Quelle est l’idée de départ du projet Supairaidant ? Va-t-il plus loin que les plateformes de répit ?

Ce projet souhaite être un service supplémentaire possible de la plateforme de répit mais toujours intégré à elle. Dans cette dernière, les aidants trouvent un soutien psychologique, individuel ou en groupe, ainsi qu’une série d’activités collectives. Mais aujourd’hui, l’idée est de leur proposer une nouvelle forme d’accompagnement et de leur permettre de rencontrer des gens qui ont déjà vécu cette situation d’aidance.

Peut-on dire que ces pairs-aidants sont des aidants qui aident les aidants ?

Oui, c’est cela. Mais il s’agit d’aidants qui l’ont été et ne le sont plus aujourd’hui car la personne qu’ils accompagnaient est décédée.

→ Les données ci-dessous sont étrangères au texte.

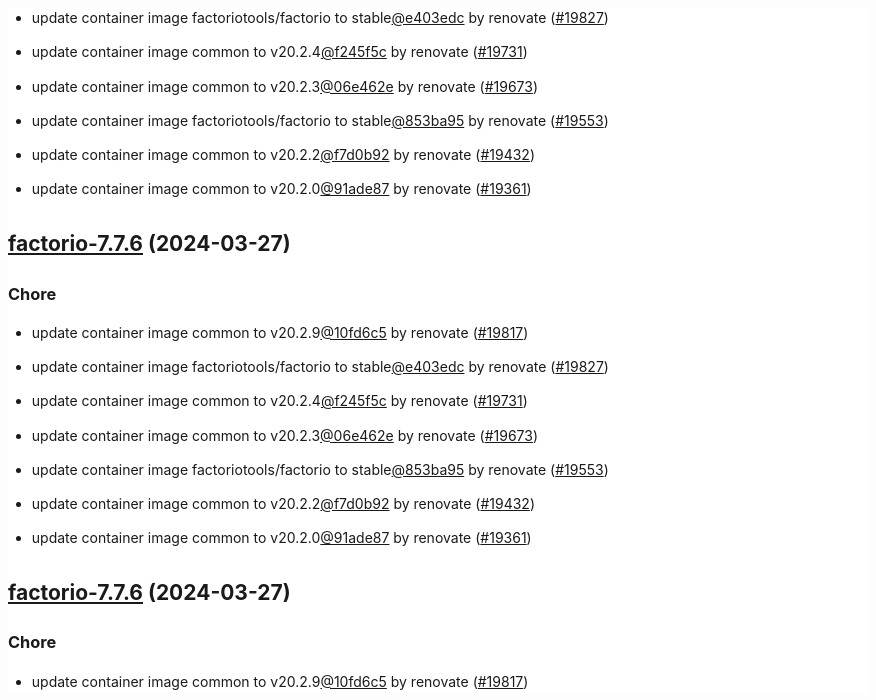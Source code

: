- update container image factoriotools/factorio to stable[@e403edc](https://github.com/e403edc) by renovate ([#19827](https://github.com/truecharts/charts/issues/19827))

- update container image common to v20.2.4[@f245f5c](https://github.com/f245f5c) by renovate ([#19731](https://github.com/truecharts/charts/issues/19731))

- update container image common to v20.2.3[@06e462e](https://github.com/06e462e) by renovate ([#19673](https://github.com/truecharts/charts/issues/19673))

- update container image factoriotools/factorio to stable[@853ba95](https://github.com/853ba95) by renovate ([#19553](https://github.com/truecharts/charts/issues/19553))

- update container image common to v20.2.2[@f7d0b92](https://github.com/f7d0b92) by renovate ([#19432](https://github.com/truecharts/charts/issues/19432))

- update container image common to v20.2.0[@91ade87](https://github.com/91ade87) by renovate ([#19361](https://github.com/truecharts/charts/issues/19361))


## [factorio-7.7.6](https://github.com/truecharts/charts/compare/factorio-7.6.0...factorio-7.7.6) (2024-03-27)

### Chore



- update container image common to v20.2.9[@10fd6c5](https://github.com/10fd6c5) by renovate ([#19817](https://github.com/truecharts/charts/issues/19817))

- update container image factoriotools/factorio to stable[@e403edc](https://github.com/e403edc) by renovate ([#19827](https://github.com/truecharts/charts/issues/19827))

- update container image common to v20.2.4[@f245f5c](https://github.com/f245f5c) by renovate ([#19731](https://github.com/truecharts/charts/issues/19731))

- update container image common to v20.2.3[@06e462e](https://github.com/06e462e) by renovate ([#19673](https://github.com/truecharts/charts/issues/19673))

- update container image factoriotools/factorio to stable[@853ba95](https://github.com/853ba95) by renovate ([#19553](https://github.com/truecharts/charts/issues/19553))

- update container image common to v20.2.2[@f7d0b92](https://github.com/f7d0b92) by renovate ([#19432](https://github.com/truecharts/charts/issues/19432))

- update container image common to v20.2.0[@91ade87](https://github.com/91ade87) by renovate ([#19361](https://github.com/truecharts/charts/issues/19361))


## [factorio-7.7.6](https://github.com/truecharts/charts/compare/factorio-7.6.0...factorio-7.7.6) (2024-03-27)

### Chore



- update container image common to v20.2.9[@10fd6c5](https://github.com/10fd6c5) by renovate ([#19817](https://github.com/truecharts/charts/issues/19817))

Ceci étant, ils ont encore des choses à dire et à transmettre. « Aidant un jour, aidant toujours », comme ils disent…

Concrètement, la pair-aidance, c’est quoi ? S’agit-il uniquement d’écoute ?

Il y a en effet une part d’écoute parce que ces pairs-aidants animent un groupe, en binôme avec un professionnel de l’écoute. Dans ce groupe, on vient parler d’une situation inconfortable que l’aidant a vécue dernièrement.

Le pair-aidant a donc ce rôle d’écoute, comme les autres autour de la table, mais aussi un rôle de cadrage. Il encourage les aidants à structurer leur pensée, favorise les échanges et apporte un éclairage à travers son témoignage, son vécu et son expérience personnelle.

On va donc former les pairs-aidants à l’écoute active mais également à une méthode d’analyse de pratique, qu’on appelle le co-développement, ainsi qu’à ce témoignage qui vient éclairer la situation de l’autre.

Imaginer un accompagnement de pair à pair, dans une démarche collaborative, est-ce vraiment novateur ?

En effet, il s’agit d’un projet participatif, dans la mesure où les pairs-aidants, qui travaillent avec nous, montent aussi le projet avec nous. Ils sont dans les comités de pilotage, nous indiquent leurs besoins et donnent un avis sur le projet pour pouvoir le mener. Ils sont autant avec nous dans l’animation des groupes qu’à un niveau plus stratégique, sur l’élaboration active du projet. Et ça, c’est très novateur.

Ce projet expérimental est-il appelé à essaimer ?

Le financement que nous avons reçu du Département du Nord permet de massifier le projet, en recrutant de nouveaux aidants et pairs-aidants, mais aussi de mettre en place une sorte de kit méthodologique. Il s’agit de concevoir une sorte de petite mallette dans laquelle on trouverait des conseils pour recruter des pairs-aidants, les former et, quand on fait du co-développement, pour faire cette animation de groupe.

D’autres plateformes de répit de la région pourraient s’en inspirer pour mettre en place des expériences de pair-aidance, tout en s’adaptant à la personnalité des uns et des autres.